> [Requirement] Leave the pictures out and return every line below exactly.

> [Source material]
↓
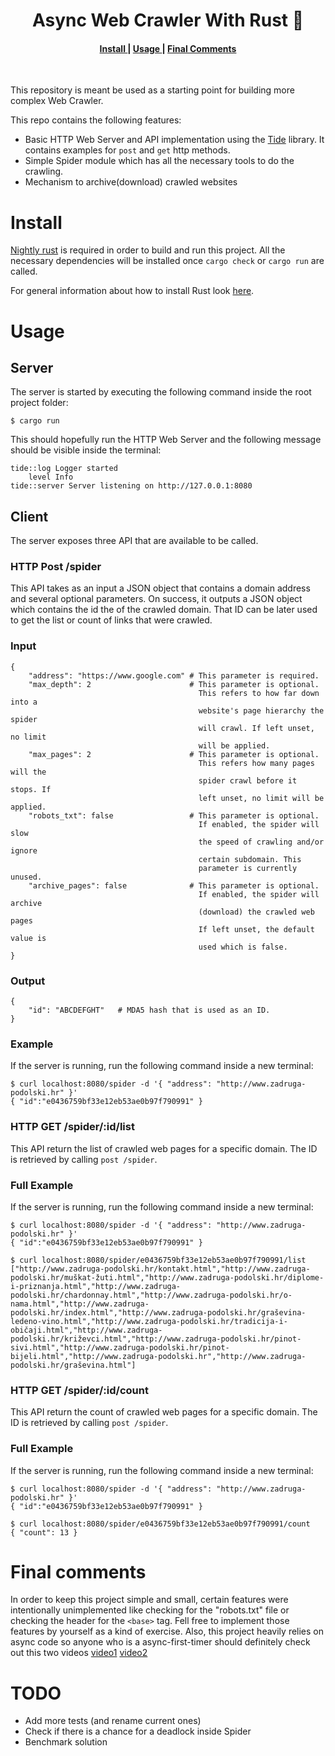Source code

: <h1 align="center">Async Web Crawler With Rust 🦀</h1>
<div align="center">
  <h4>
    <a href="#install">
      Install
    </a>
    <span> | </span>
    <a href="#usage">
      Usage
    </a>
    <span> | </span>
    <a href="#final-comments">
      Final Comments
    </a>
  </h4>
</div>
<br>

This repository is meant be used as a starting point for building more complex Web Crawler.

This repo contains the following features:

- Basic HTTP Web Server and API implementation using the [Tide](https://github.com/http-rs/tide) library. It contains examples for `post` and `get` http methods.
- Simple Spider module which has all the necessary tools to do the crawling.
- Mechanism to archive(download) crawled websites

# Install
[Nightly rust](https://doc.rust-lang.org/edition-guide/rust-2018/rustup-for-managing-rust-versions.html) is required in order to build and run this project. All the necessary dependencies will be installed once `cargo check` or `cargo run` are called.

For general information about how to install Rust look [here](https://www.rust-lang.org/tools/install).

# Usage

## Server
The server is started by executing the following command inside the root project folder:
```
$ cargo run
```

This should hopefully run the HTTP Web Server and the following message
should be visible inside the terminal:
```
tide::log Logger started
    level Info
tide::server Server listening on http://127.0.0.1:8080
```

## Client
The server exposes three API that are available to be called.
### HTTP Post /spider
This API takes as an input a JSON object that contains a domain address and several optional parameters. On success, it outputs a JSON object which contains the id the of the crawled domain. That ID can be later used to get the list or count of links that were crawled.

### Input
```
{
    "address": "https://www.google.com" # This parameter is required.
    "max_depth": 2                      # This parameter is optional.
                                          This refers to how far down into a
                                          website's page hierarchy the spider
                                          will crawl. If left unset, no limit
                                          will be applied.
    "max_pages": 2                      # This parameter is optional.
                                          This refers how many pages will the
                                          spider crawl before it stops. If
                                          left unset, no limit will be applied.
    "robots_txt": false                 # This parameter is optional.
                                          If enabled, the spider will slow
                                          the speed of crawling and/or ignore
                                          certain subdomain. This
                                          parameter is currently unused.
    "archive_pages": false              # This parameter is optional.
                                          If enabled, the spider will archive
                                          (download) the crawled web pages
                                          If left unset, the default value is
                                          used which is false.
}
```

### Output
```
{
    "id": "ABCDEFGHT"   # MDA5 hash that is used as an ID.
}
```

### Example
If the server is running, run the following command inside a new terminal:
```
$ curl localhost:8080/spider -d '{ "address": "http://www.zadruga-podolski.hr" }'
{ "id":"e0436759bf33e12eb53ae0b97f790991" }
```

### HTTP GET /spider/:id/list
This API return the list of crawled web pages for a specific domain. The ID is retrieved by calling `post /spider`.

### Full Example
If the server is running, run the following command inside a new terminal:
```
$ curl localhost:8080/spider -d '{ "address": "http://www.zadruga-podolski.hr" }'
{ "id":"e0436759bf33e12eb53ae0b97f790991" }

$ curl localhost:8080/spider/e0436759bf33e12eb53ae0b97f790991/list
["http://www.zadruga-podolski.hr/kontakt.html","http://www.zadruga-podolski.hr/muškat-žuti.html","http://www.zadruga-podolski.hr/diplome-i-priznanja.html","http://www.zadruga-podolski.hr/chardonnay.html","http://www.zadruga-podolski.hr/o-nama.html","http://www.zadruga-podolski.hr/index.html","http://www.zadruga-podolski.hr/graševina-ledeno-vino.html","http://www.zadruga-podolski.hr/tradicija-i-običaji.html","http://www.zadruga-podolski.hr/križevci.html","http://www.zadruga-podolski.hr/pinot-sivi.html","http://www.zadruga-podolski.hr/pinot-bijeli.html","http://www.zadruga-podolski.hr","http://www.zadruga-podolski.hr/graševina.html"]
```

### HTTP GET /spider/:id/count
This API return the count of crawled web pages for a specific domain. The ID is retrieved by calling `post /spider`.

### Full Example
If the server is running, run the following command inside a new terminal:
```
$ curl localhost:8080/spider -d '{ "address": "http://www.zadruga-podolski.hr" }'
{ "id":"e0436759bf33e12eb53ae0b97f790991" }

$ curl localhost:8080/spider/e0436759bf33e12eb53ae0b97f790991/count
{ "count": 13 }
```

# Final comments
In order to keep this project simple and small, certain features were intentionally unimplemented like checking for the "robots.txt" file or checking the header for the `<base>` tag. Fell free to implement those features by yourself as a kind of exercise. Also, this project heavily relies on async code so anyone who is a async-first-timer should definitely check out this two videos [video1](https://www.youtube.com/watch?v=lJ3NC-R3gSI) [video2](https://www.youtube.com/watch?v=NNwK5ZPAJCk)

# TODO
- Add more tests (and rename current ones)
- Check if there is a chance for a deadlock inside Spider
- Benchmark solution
↑
> [The answer]
Source code

: <h1 align="center">Async Web Crawler With Rust 🦀</h1>
<div align="center">
  <h4>
    <a href="#install">
      Install
    </a>
    <span> | </span>
    <a href="#usage">
      Usage
    </a>
    <span> | </span>
    <a href="#final-comments">
      Final Comments
    </a>
  </h4>
</div>
<br>

This repository is meant be used as a starting point for building more complex Web Crawler.

This repo contains the following features:

- Basic HTTP Web Server and API implementation using the [Tide](https://github.com/http-rs/tide) library. It contains examples for `post` and `get` http methods.
- Simple Spider module which has all the necessary tools to do the crawling.
- Mechanism to archive(download) crawled websites

# Install
[Nightly rust](https://doc.rust-lang.org/edition-guide/rust-2018/rustup-for-managing-rust-versions.html) is required in order to build and run this project. All the necessary dependencies will be installed once `cargo check` or `cargo run` are called.

For general information about how to install Rust look [here](https://www.rust-lang.org/tools/install).

# Usage

## Server
The server is started by executing the following command inside the root project folder:
```
$ cargo run
```

This should hopefully run the HTTP Web Server and the following message
should be visible inside the terminal:
```
tide::log Logger started
    level Info
tide::server Server listening on http://127.0.0.1:8080
```

## Client
The server exposes three API that are available to be called.
### HTTP Post /spider
This API takes as an input a JSON object that contains a domain address and several optional parameters. On success, it outputs a JSON object which contains the id the of the crawled domain. That ID can be later used to get the list or count of links that were crawled.

### Input
```
{
    "address": "https://www.google.com" # This parameter is required.
    "max_depth": 2                      # This parameter is optional.
                                          This refers to how far down into a
                                          website's page hierarchy the spider
                                          will crawl. If left unset, no limit
                                          will be applied.
    "max_pages": 2                      # This parameter is optional.
                                          This refers how many pages will the
                                          spider crawl before it stops. If
                                          left unset, no limit will be applied.
    "robots_txt": false                 # This parameter is optional.
                                          If enabled, the spider will slow
                                          the speed of crawling and/or ignore
                                          certain subdomain. This
                                          parameter is currently unused.
    "archive_pages": false              # This parameter is optional.
                                          If enabled, the spider will archive
                                          (download) the crawled web pages
                                          If left unset, the default value is
                                          used which is false.
}
```

### Output
```
{
    "id": "ABCDEFGHT"   # MDA5 hash that is used as an ID.
}
```

### Example
If the server is running, run the following command inside a new terminal:
```
$ curl localhost:8080/spider -d '{ "address": "http://www.zadruga-podolski.hr" }'
{ "id":"e0436759bf33e12eb53ae0b97f790991" }
```

### HTTP GET /spider/:id/list
This API return the list of crawled web pages for a specific domain. The ID is retrieved by calling `post /spider`.

### Full Example
If the server is running, run the following command inside a new terminal:
```
$ curl localhost:8080/spider -d '{ "address": "http://www.zadruga-podolski.hr" }'
{ "id":"e0436759bf33e12eb53ae0b97f790991" }

$ curl localhost:8080/spider/e0436759bf33e12eb53ae0b97f790991/list
["http://www.zadruga-podolski.hr/kontakt.html","http://www.zadruga-podolski.hr/muškat-žuti.html","http://www.zadruga-podolski.hr/diplome-i-priznanja.html","http://www.zadruga-podolski.hr/chardonnay.html","http://www.zadruga-podolski.hr/o-nama.html","http://www.zadruga-podolski.hr/index.html","http://www.zadruga-podolski.hr/graševina-ledeno-vino.html","http://www.zadruga-podolski.hr/tradicija-i-običaji.html","http://www.zadruga-podolski.hr/križevci.html","http://www.zadruga-podolski.hr/pinot-sivi.html","http://www.zadruga-podolski.hr/pinot-bijeli.html","http://www.zadruga-podolski.hr","http://www.zadruga-podolski.hr/graševina.html"]
```

### HTTP GET /spider/:id/count
This API return the count of crawled web pages for a specific domain. The ID is retrieved by calling `post /spider`.

### Full Example
If the server is running, run the following command inside a new terminal:
```
$ curl localhost:8080/spider -d '{ "address": "http://www.zadruga-podolski.hr" }'
{ "id":"e0436759bf33e12eb53ae0b97f790991" }

$ curl localhost:8080/spider/e0436759bf33e12eb53ae0b97f790991/count
{ "count": 13 }
```

# Final comments
In order to keep this project simple and small, certain features were intentionally unimplemented like checking for the "robots.txt" file or checking the header for the `<base>` tag. Fell free to implement those features by yourself as a kind of exercise. Also, this project heavily relies on async code so anyone who is a async-first-timer should definitely check out this two videos [video1](https://www.youtube.com/watch?v=lJ3NC-R3gSI) [video2](https://www.youtube.com/watch?v=NNwK5ZPAJCk)

# TODO
- Add more tests (and rename current ones)
- Check if there is a chance for a deadlock inside Spider
- Benchmark solution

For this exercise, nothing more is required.